Once again proves that excellent photographers shouldn't review kit. They can make a barbie camera look good. 
So the solution is you send all your gear to me and I'll give it the mediocre review it deserves. 

Great pics. 

If this is un-tuned it looks like it will be a fine piece of glass.


----------



## Tailgunner (Oct 22, 2016)

Interesting! I'm looking into volunteering to watch Raptors for the state and was thinking about the Tamron 150-600mm. All I really need is a spotting scope or binoculars...but there is no way I'm going without a camera. 

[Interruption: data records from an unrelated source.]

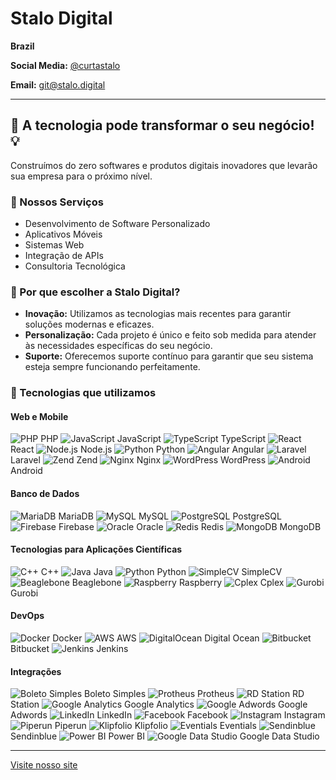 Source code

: # Stalo Digital

**Brazil**

**Social Media:** [@curtastalo](https://instagram.com/curtastalo)

**Email:** [git@stalo.digital](mailto:ti@stalo.digital)

---

## 🚀 A tecnologia pode transformar o seu negócio! 💡

Construímos do zero softwares e produtos digitais inovadores que levarão sua empresa para o próximo nível.

### 🌟 Nossos Serviços

- Desenvolvimento de Software Personalizado
- Aplicativos Móveis
- Sistemas Web
- Integração de APIs
- Consultoria Tecnológica

### 💼 Por que escolher a Stalo Digital?

- **Inovação:** Utilizamos as tecnologias mais recentes para garantir soluções modernas e eficazes.
- **Personalização:** Cada projeto é único e feito sob medida para atender às necessidades específicas do seu negócio.
- **Suporte:** Oferecemos suporte contínuo para garantir que seu sistema esteja sempre funcionando perfeitamente.

### 🔧 Tecnologias que utilizamos

#### Web e Mobile

![PHP](https://img.icons8.com/color/48/000000/php.png) PHP 
![JavaScript](https://img.icons8.com/color/48/000000/javascript.png) JavaScript 
![TypeScript](https://img.icons8.com/color/48/000000/typescript.png) TypeScript 
![React](https://img.icons8.com/color/48/000000/react-native.png) React 
![Node.js](https://img.icons8.com/color/48/000000/nodejs.png) Node.js 
![Python](https://img.icons8.com/color/48/000000/python.png) Python 
![Angular](https://img.icons8.com/color/48/000000/angularjs.png) Angular 
![Laravel](https://img.icons8.com/color/48/000000/laravel.png) Laravel 
![Zend](https://img.icons8.com/color/48/000000/zend-framework.png) Zend 
![Nginx](https://img.icons8.com/color/48/000000/nginx.png) Nginx 
![WordPress](https://img.icons8.com/color/48/000000/wordpress.png) WordPress 
![Android](https://img.icons8.com/color/48/000000/android-os.png) Android 

#### Banco de Dados

![MariaDB](https://img.icons8.com/color/48/000000/mariadb.png) MariaDB 
![MySQL](https://img.icons8.com/color/48/000000/mysql-logo.png) MySQL 
![PostgreSQL](https://img.icons8.com/color/48/000000/postgresql.png) PostgreSQL 
![Firebase](https://img.icons8.com/color/48/000000/firebase.png) Firebase 
![Oracle](https://img.icons8.com/color/48/000000/oracle-logo.png) Oracle 
![Redis](https://img.icons8.com/color/48/000000/redis.png) Redis 
![MongoDB](https://img.icons8.com/color/48/000000/mongodb.png) MongoDB 

#### Tecnologias para Aplicações Científicas

![C++](https://img.icons8.com/color/48/000000/c-plus-plus-logo.png) C++ 
![Java](https://img.icons8.com/color/48/000000/java-coffee-cup-logo.png) Java 
![Python](https://img.icons8.com/color/48/000000/python.png) Python 
![SimpleCV](https://img.icons8.com/ios-filled/50/000000/code.png) SimpleCV 
![Beaglebone](https://img.icons8.com/color/48/000000/beaglebone.png) Beaglebone 
![Raspberry](https://img.icons8.com/color/48/000000/raspberry-pi.png) Raspberry 
![Cplex](https://img.icons8.com/ios-filled/50/000000/code.png) Cplex 
![Gurobi](https://img.icons8.com/ios-filled/50/000000/code.png) Gurobi 

#### DevOps

![Docker](https://img.icons8.com/color/48/000000/docker.png) Docker 
![AWS](https://img.icons8.com/color/48/000000/amazon-web-services.png) AWS 
![DigitalOcean](https://img.icons8.com/color/48/000000/digital-ocean.png) Digital Ocean 
![Bitbucket](https://img.icons8.com/color/48/000000/bitbucket.png) Bitbucket 
![Jenkins](https://img.icons8.com/color/48/000000/jenkins.png) Jenkins 

#### Integrações

![Boleto Simples](https://img.icons8.com/ios-filled/50/000000/boleto.png) Boleto Simples 
![Protheus](https://img.icons8.com/ios-filled/50/000000/protheus.png) Protheus 
![RD Station](https://img.icons8.com/ios-filled/50/000000/rd-station.png) RD Station 
![Google Analytics](https://img.icons8.com/color/48/000000/google-analytics.png) Google Analytics 
![Google Adwords](https://img.icons8.com/color/48/000000/google-adwords.png) Google Adwords 
![LinkedIn](https://img.icons8.com/color/48/000000/linkedin.png) LinkedIn 
![Facebook](https://img.icons8.com/color/48/000000/facebook.png) Facebook 
![Instagram](https://img.icons8.com/color/48/000000/instagram-new.png) Instagram 
![Piperun](https://img.icons8.com/ios-filled/50/000000/piperun.png) Piperun 
![Klipfolio](https://img.icons8.com/ios-filled/50/000000/klipfolio.png) Klipfolio 
![Eventials](https://img.icons8.com/ios-filled/50/000000/eventials.png) Eventials 
![Sendinblue](https://img.icons8.com/color/48/000000/sendinblue.png) Sendinblue 
![Power BI](https://img.icons8.com/color/48/000000/power-bi.png) Power BI 
![Google Data Studio](https://img.icons8.com/color/48/000000/google-data-studio.png) Google Data Studio 

---

[Visite nosso site](http://stalo.digital)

Anyhow, I rented the Tamron 150-600mm a while back for whale watching and was impressed with it. So do you know when the G2 will be available?


----------



## DarkShadow (Oct 22, 2016)

It's already available B&H and Adorama.


----------



## ZombiesniperJr (Oct 22, 2016)

Great set


----------



## MSnowy (Oct 22, 2016)

Lens looks pretty good. Oh and what great light we've had the last few days here in the Northeast


----------



## DarkShadow (Oct 22, 2016)

It does look good because its in the right hands, So far the few reviews I have read have been positive but I am sure the crappy reviews will probably follow from the ones don't  learn how to use the lenses properly and trying to over reach and then complaining about sharpness and low contrast.Some maybe copy variant but I almost bet many complaints with type of lenses that a good majority are user error.


----------



## Tailgunner (Oct 22, 2016)

DarkShadow said:


> It's already available B&H and Adorama.



Thanks, looking at it now.


----------



## jcdeboever (Oct 22, 2016)

nice. I have a feeling it is all about the lens, has nothing to do with the photographer.


----------



## coastalconn (Oct 22, 2016)

Thanks everyone!  I'll be testing on the D800 on Monday and Tuesday to see how it does on FX



jcdeboever said:


> nice. I have a feeling it is all about the lens, has nothing to do with the photographer.


Well we are in a photo forum, it's always about the gear


----------



## DarkShadow (Oct 22, 2016)

The photo gear lusting forum,let the drool begin.LOL


----------



## crimbfighter (Oct 31, 2016)

coastalconn said:


> Thanks everyone!  I'll be testing on the D800 on Monday and Tuesday to see how it does on FX


Did you ever get around to this test? I'm strongly considering it to pair with my D800.


----------